Some Destiny Dreams are clearer than others. Emma’s is confusing.  

Emma lives next to a graveyard and her family owns a café, called Boneyard Café. They are famous for a special drink called the Boneyard Brew. It has the mysterious ability to make people feel hopeful. The secret magical ingredient is revealed before the end of the book. 

While Emma is trying to make sense of her mysterious dream, a man named Warren Steele comes to buy their town. Eventually she realizes that her destiny is to find the Conductor’s treasure, and I can’t tell you what that is without spoiling things. The bad news is that Warren Steele also wants the treasure. 

Who do you think will get it first? And what is the treasure? 

Marshmallow is reading The Key to Extraordinary by Natalie Lloyd.
Marshmallow is reading The Key to Extraordinary by Natalie Lloyd.

Marshmallow’s review: This is an interesting book. It is a little eerie and is sort of scary, but it is still a good book. I think that it is more appropriate for kids eight and up because it is a little confusing at times. But all in all, it is a great read. 

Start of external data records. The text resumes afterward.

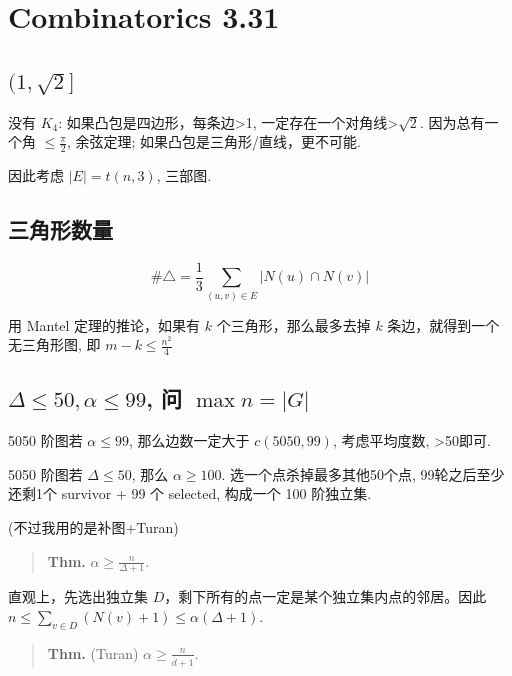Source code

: \chapter{Combinatorics 3.31}
\label{ch:250331}

\section{$(1,\sqrt{2}]$}


没有 $K_4$: 如果凸包是四边形，每条边>1, 一定存在一个对角线>$\sqrt{2}$. 因为总有一个角 $\leq\frac{\pi}{2}$, 余弦定理; 如果凸包是三角形/直线，更不可能.

因此考虑 $|E|=t(n,3)$, 三部图.

\section{三角形数量}


\[
\#\bigtriangleup=\frac{1}{3}\sum_{(u,v)\in E}|N(u)\cap N(v)|
\]

用 Mantel 定理的推论，如果有 $k$ 个三角形，那么最多去掉 $k$ 条边，就得到一个无三角形图, 即 $m-k\leq\frac{n^2}{4}$

\section{$\Delta\leq50,\alpha\leq99$, 问 $\max n=|G|$}


5050 阶图若 $\alpha\leq 99$, 那么边数一定大于 $c(5050,99)$, 考虑平均度数, >50即可.

5050 阶图若 $\Delta\leq50$, 那么 $\alpha\geq 100$. 选一个点杀掉最多其他50个点, 99轮之后至少还剩1个 survivor + 99 个 selected, 构成一个 100 阶独立集.

(不过我用的是补图+Turan)

\begin{quotation}
\textbf{Thm.} $\alpha\geq\frac{n}{\Delta+1}$.
\end{quotation}

直观上，先选出独立集 $D$，剩下所有的点一定是某个独立集内点的邻居。因此 $n\leq\sum_{v\in D}(N(v)+1)\leq\alpha(\Delta+1)$.

\begin{quotation}
\textbf{Thm.} (Turan) $\alpha\geq\frac{n}{\overline{d}+1}$.
\end{quotation}

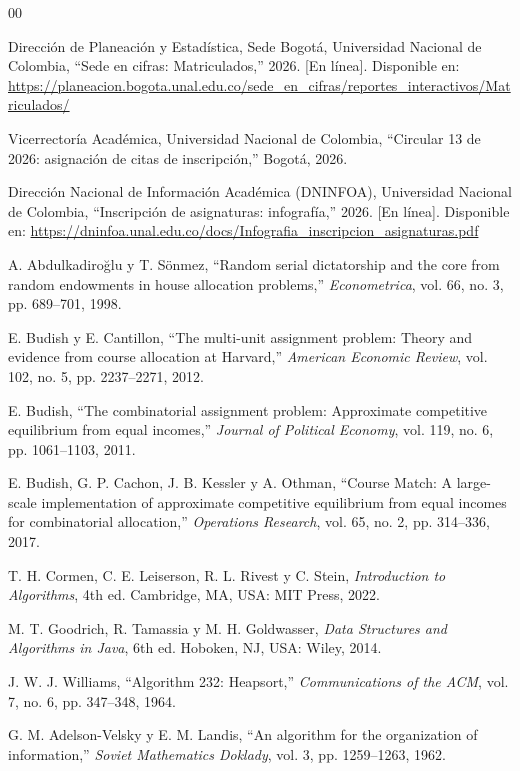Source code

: \documentclass[conference]{IEEEtran}
\begin{document}

\begin{thebibliography}{00}

Dirección de Planeación y Estadística, Sede Bogotá, Universidad Nacional de Colombia,
``Sede en cifras: Matriculados,'' 2026.
[En línea]. Disponible en: \url{https://planeacion.bogota.unal.edu.co/sede_en_cifras/reportes_interactivos/Matriculados/}

Vicerrectoría Académica, Universidad Nacional de Colombia,
``Circular 13 de 2026: asignación de citas de inscripción,'' Bogotá, 2026.

Dirección Nacional de Información Académica (DNINFOA), Universidad Nacional de Colombia,
``Inscripción de asignaturas: infografía,'' 2026.
[En línea]. Disponible en: \url{https://dninfoa.unal.edu.co/docs/Infografia_inscripcion_asignaturas.pdf}

A. Abdulkadiroğlu y T. Sönmez,
``Random serial dictatorship and the core from random endowments in house allocation problems,''
\textit{Econometrica}, vol. 66, no. 3, pp. 689--701, 1998.

E. Budish y E. Cantillon,
``The multi-unit assignment problem: Theory and evidence from course allocation at Harvard,''
\textit{American Economic Review}, vol. 102, no. 5, pp. 2237--2271, 2012.

E. Budish,
``The combinatorial assignment problem: Approximate competitive equilibrium from equal incomes,''
\textit{Journal of Political Economy}, vol. 119, no. 6, pp. 1061--1103, 2011.

E. Budish, G. P. Cachon, J. B. Kessler y A. Othman,
``Course Match: A large-scale implementation of approximate competitive equilibrium from equal incomes for combinatorial allocation,''
\textit{Operations Research}, vol. 65, no. 2, pp. 314--336, 2017.

T. H. Cormen, C. E. Leiserson, R. L. Rivest y C. Stein,
\textit{Introduction to Algorithms}, 4th ed.
Cambridge, MA, USA: MIT Press, 2022.

M. T. Goodrich, R. Tamassia y M. H. Goldwasser,
\textit{Data Structures and Algorithms in Java}, 6th ed.
Hoboken, NJ, USA: Wiley, 2014.

J. W. J. Williams,
``Algorithm 232: Heapsort,''
\textit{Communications of the ACM}, vol. 7, no. 6, pp. 347--348, 1964.

G. M. Adelson-Velsky y E. M. Landis,
``An algorithm for the organization of information,''
\textit{Soviet Mathematics Doklady}, vol. 3, pp. 1259--1263, 1962.

\end{thebibliography}
\end{document}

I like this book because it has an interesting plot and has interesting events. In the book they sometimes have Gypsy Rose summers. Apparently, these occur very rarely. In a Gypsy Rose summer, rose petals start to fall from the sky. The theory in the book is that the spirits are trying to get the people’s attention. (This is not a real phenomenon, nor is it a known legend. I looked it up.)

The author Natalie Lloyd did a good job of making the book an exciting read that will make everyone wonder what the treasure of the Conductor is and who the Conductor is to begin with. 

Happy Reading!

Marshmallow’s rating: 95%.

Marshmallow rates The Key to Extraordinary by Natalie Lloyd 95%.
Marshmallow rates The Key to Extraordinary by Natalie Lloyd 95%.